Lectures and Readings |
The schedule on the following page shows the tentative schedule of topics to be covered at each class meeting during the first half of the semester. The schedule for the second half of the term will be posted by the end of spring break.
Consult this page regularly to see the most current version of the schedule of topics and readings. The on-line version of this schedule will be revised and kept up-to-date as the semester progresses.
We expect you to do the reading for a class before the lecture. We chose the texts for this course as being a bit easier than usual to read (at least for this material). You will find lots of examples and discussion of the material in the text. We will not attempt to cover in lecture all the material in the readings. Instead our goal will be to cover the highlights or particularly difficult material, some of which won't be in the text. For this to work, you will need to already be familiar with the simpler aspects of the material. If you keep up your part of the bargain we should be able to have more interesting discussions in class, rather than just listening to me go over the text.
The practice homework listed with each lecture is to be done after the corresponding lecture. It is there to help you test your understanding of the course material and to help prepare you for the weekly homework assignment. The practice homework will not be turned in. However, we encourage you to work in groups on these problems and ask questions about it at the beginning of the next class. Homework of the form n.m means problem m from chapter n.
In the table below, R stands for the Automata textbook by Rich, while L stands for the on-line Haskell text by Lipovaca.

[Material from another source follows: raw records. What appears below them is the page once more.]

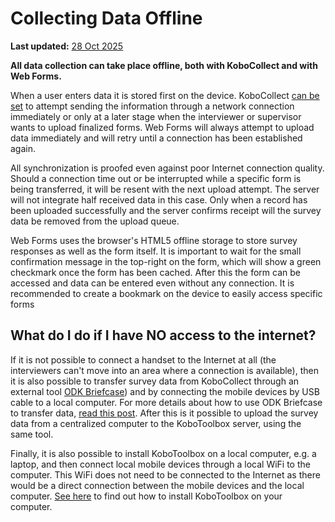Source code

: # Collecting Data Offline
**Last updated:** <a href="https://github.com/kobotoolbox/docs/blob/01270a828ec846731411368326ba58114adda98e/source/data-offline.md" class="reference">28 Oct 2025</a>


**All data collection can take place offline, both with KoboCollect and with Web
Forms.**

When a user enters data it is stored first on the device. KoboCollect [can be set](https://support.kobotoolbox.org/kobocollect_settings.html#form-management-settings) to attempt sending the information through a network connection immediately or
only at a later stage when the interviewer or supervisor wants to upload
finalized forms. Web Forms will always attempt to upload data immediately and
will retry until a connection has been established again.

All synchronization is proofed even against poor Internet connection quality.
Should a connection time out or be interrupted while a specific form is being
transferred, it will be resent with the next upload attempt. The server will not
integrate half received data in this case. Only when a record has been uploaded
successfully and the server confirms receipt will the survey data be removed
from the upload queue.

Web Forms uses the browser's HTML5 offline storage to store survey responses as
well as the form itself. It is important to wait for the small confirmation
message in the top-right on the form, which will show a green checkmark once the
form has been cached. After this the form can be accessed and data can be
entered even without any connection. It is recommended to create a bookmark on
the device to easily access specific forms

## What do I do if I have NO access to the internet?

If it is not possible to connect a handset to the Internet at all (the
interviewers can't move into an area where a connection is available), then it
is also possible to transfer survey data from KoboCollect through an external
tool [ODK Briefcase](https://docs.getodk.org/briefcase-intro)) and by connecting
the mobile devices by USB cable to a local computer. For more details about how
to use ODK Briefcase to transfer data,
[read this post](https://blog.cartong.org/2016/03/11/migration-odk-platforms).
After this is it possible to upload the survey data from a centralized computer
to the KoboToolbox server, using the same tool.

Finally, it is also possible to install KoboToolbox on a local computer, e.g. a
laptop, and then connect local mobile devices through a local WiFi to the
computer. This WiFi does not need to be connected to the Internet as there would
be a direct connection between the mobile devices and the local computer.
[See here](https://github.com/kobotoolbox/kobo-install) to find out how to install KoboToolbox on
your computer.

Lecture | Date | Topic | Reading | Practice Hmwk |
1. | Jan. 22 | Intro & Finite Automata | R 1 - 4, 5.1 - 5.3 | R 2.7, 4.4 |
2. | Jan. 24 | Non-deterministic finite automata | R 5.4 | R 5.2bc, 5.3, 5.5, 5.6bc |
3. | Jan 29 | Minimization | R 5.5 - 5.8 | R 5.8a, 5.11a |
4. | Jan. 31 | Regular expressions | R 6.1, 7 | 6.2bd |
5. | Feb. 5 | Regular expressions, grammars, & Pumping Lemma | R 8 | 7.1ab, 8.1abk |
6. | Feb. 7 | Decision Procedures for regular languages, Haskell | R 9, , LYAH 1 - 2 | 9.1ai |
7. | Feb. 12 | IO in Haskell | R 15.1 | 8.1abk |
8. | Feb. 14 | Modelling DFSM in Haskell | ||
9. | Feb. 19 | Regular Expressions in Haskell/Context-Free Grammars | R 11.1-11.8 | 11.5, 11.6df |
10. | Feb. 21 | Pushdown Automata | R 12.1 - 12.2 | 12.1cf, 11.5, 11.6df |
11. | Feb. 26 | Normal Forms & Pumping Lemma | R 12.3, 13.1- 13.3 | 12.2 |
12. | Feb. 28 | Closure for CFLs, Algorithms for CFLs | R 13.4-5, 14 | 13.1adf,14.1a |
13. | March 5 | Compilers: Parsing with Haskell | 15.2 | 13.17a |
14. | March 7 | More Parsing | ||
15. | March 12 | Turing Machines | R 17.1-17.2 | |
16. | March 14 | Turing Machine | R 17.3 | |
March 18-22 | Spring Break | |||
17. | March 26 | Turing Machines Variants | R 17.3 | |
18. | March 28 | Universal Turing Machines | R 17.6 - 17.7 | |
19. | April 2 | UTMs, computabilty & Church-Turing Thesis | R 18 | |
20. | April 4 | Lambda Calculus | R18 | |
21. | April 9 | Formal Semantics | ||
22. | April 11 | PCF & Interpreters | ||
23. | April 16 | Type checking & Type inference | ||
24. | April 18 | Halting Problem | R19 | R21.1-21.3 |
25. | April 23 | Decidability, Semidecidability, Rice's Theorem | R20, 21.4-21.7 | |
26. | April 25 | Decidability of language problems | R22.5, and review ch. 9 & 14 | |
27. | April 30 | Unrestricted Grammars | ||
28. | May 2 | Godel Incompleteness | ||
29. | May 7 | Review & Summary | R21.5-21.7 | |
Rest of syllabus will be added later.